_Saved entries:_
——————
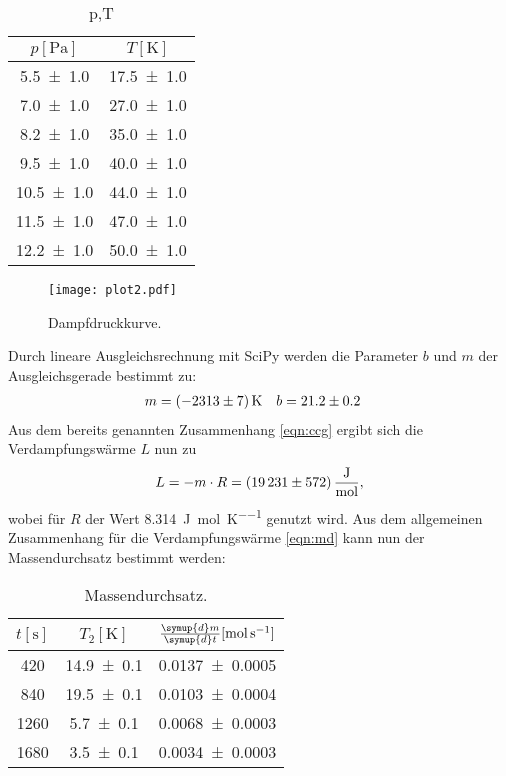 \begin{table}
  \centering
  \caption{p,T}
  \label{tab:tabelle3}
\begin{tabular}{c c}
  \toprule
  {$p [\si{\pascal}]$} & {$T [\si{\kelvin}]$}\\
  \midrule
  \num{5.5 +- 1.0}  & \num{17.5 +- 1.0} \\
  \num{7.0 +- 1.0}  & \num{27.0 +- 1.0} \\
  \num{8.2 +- 1.0}  & \num{35.0 +- 1.0} \\
  \num{9.5 +- 1.0}  & \num{40.0 +- 1.0} \\
  \num{10.5 +- 1.0} & \num{44.0 +- 1.0} \\
  \num{11.5 +- 1.0} & \num{47.0 +- 1.0} \\
  \num{12.2 +- 1.0} & \num{50.0 +- 1.0} \\
  \bottomrule
\end{tabular}
\end{table}

\begin{figure}[H]
  \centering
  \texttt{[image: plot2.pdf]}
  \caption{Dampfdruckkurve.}
  \label{fig:plot2}
\end{figure}
Durch lineare Ausgleichsrechnung mit SciPy werden die Parameter $b$ und $m$ der Ausgleichsgerade bestimmt zu:
\begin{align*}
m &= \SI{-2313 +- 7}{\kelvin} & b &= \num{21.2 +- 0.2}
\end{align*}
Aus dem bereits genannten Zusammenhang \eqref{eqn:ccg} ergibt sich die Verdampfungswärme $L$ nun zu
\begin{align*}
  L = -m \cdot R = \SI[per-mode=fraction]{19231 +- 572}{\joule\per\mol},
\end{align*}
wobei für $R$ der Wert \SI{8.314}{\joule\per\mol\per\kelvin} genutzt wird. \cite{codata}
Aus dem allgemeinen Zusammenhang für die Verdampfungswärme \eqref{eqn:md} kann nun der Massendurchsatz bestimmt werden:

\begin{table}
  \centering
  \caption{Massendurchsatz.}
  \label{tab:tabelle4}
\begin{tabular}{c c c}
  \toprule
  {$t [\si{\second}]$} & {$T_2 [\si{\kelvin}]$} & {$\frac{\symup{d} m}{\symup{d} t} [\si{\mol\per\second}]$}\\
  \midrule
  \num{420} & \num{14.9 +- 0.1} & \num{0.0137 +- 0.0005} \\
  \num{840} & \num{19.5 +- 0.1} & \num{0.0103 +- 0.0004}\\
  \num{1260} & \num{5.7 +- 0.1} & \num{0.0068 +- 0.0003}  \\
  \num{1680} & \num{3.5 +- 0.1} & \num{0.0034 +- 0.0003} \\
  \bottomrule
\end{tabular}
\end{table}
——————
Keep the pictures out of the copy and write out the data exactly as it stands.

 \begin{table}
  \centering
  \caption{p,T}
  \label{tab:tabelle3}
\begin{tabular}{c c}
  \toprule
  {$p [\si{\pascal}]$} & {$T [\si{\kelvin}]$}\\
  \midrule
  \num{5.5 +- 1.0}  & \num{17.5 +- 1.0} \\
  \num{7.0 +- 1.0}  & \num{27.0 +- 1.0} \\
  \num{8.2 +- 1.0}  & \num{35.0 +- 1.0} \\
  \num{9.5 +- 1.0}  & \num{40.0 +- 1.0} \\
  \num{10.5 +- 1.0} & \num{44.0 +- 1.0} \\
  \num{11.5 +- 1.0} & \num{47.0 +- 1.0} \\
  \num{12.2 +- 1.0} & \num{50.0 +- 1.0} \\
  \bottomrule
\end{tabular}
\end{table}

\begin{figure}[H]
  \centering
  \texttt{[image: plot2.pdf]}
  \caption{Dampfdruckkurve.}
  \label{fig:plot2}
\end{figure}
Durch lineare Ausgleichsrechnung mit SciPy werden die Parameter $b$ und $m$ der Ausgleichsgerade bestimmt zu:
\begin{align*}
m &= \SI{-2313 +- 7}{\kelvin} & b &= \num{21.2 +- 0.2}
\end{align*}
Aus dem bereits genannten Zusammenhang \eqref{eqn:ccg} ergibt sich die Verdampfungswärme $L$ nun zu
\begin{align*}
  L = -m \cdot R = \SI[per-mode=fraction]{19231 +- 572}{\joule\per\mol},
\end{align*}
wobei für $R$ der Wert \SI{8.314}{\joule\per\mol\per\kelvin} genutzt wird. \cite{codata}
Aus dem allgemeinen Zusammenhang für die Verdampfungswärme \eqref{eqn:md} kann nun der Massendurchsatz bestimmt werden:

\begin{table}
  \centering
  \caption{Massendurchsatz.}
  \label{tab:tabelle4}
\begin{tabular}{c c c}
  \toprule
  {$t [\si{\second}]$} & {$T_2 [\si{\kelvin}]$} & {$\frac{\symup{d} m}{\symup{d} t} [\si{\mol\per\second}]$}\\
  \midrule
  \num{420} & \num{14.9 +- 0.1} & \num{0.0137 +- 0.0005} \\
  \num{840} & \num{19.5 +- 0.1} & \num{0.0103 +- 0.0004}\\
  \num{1260} & \num{5.7 +- 0.1} & \num{0.0068 +- 0.0003}  \\
  \num{1680} & \num{3.5 +- 0.1} & \num{0.0034 +- 0.0003} \\
  \bottomrule
\end{tabular}
\end{table}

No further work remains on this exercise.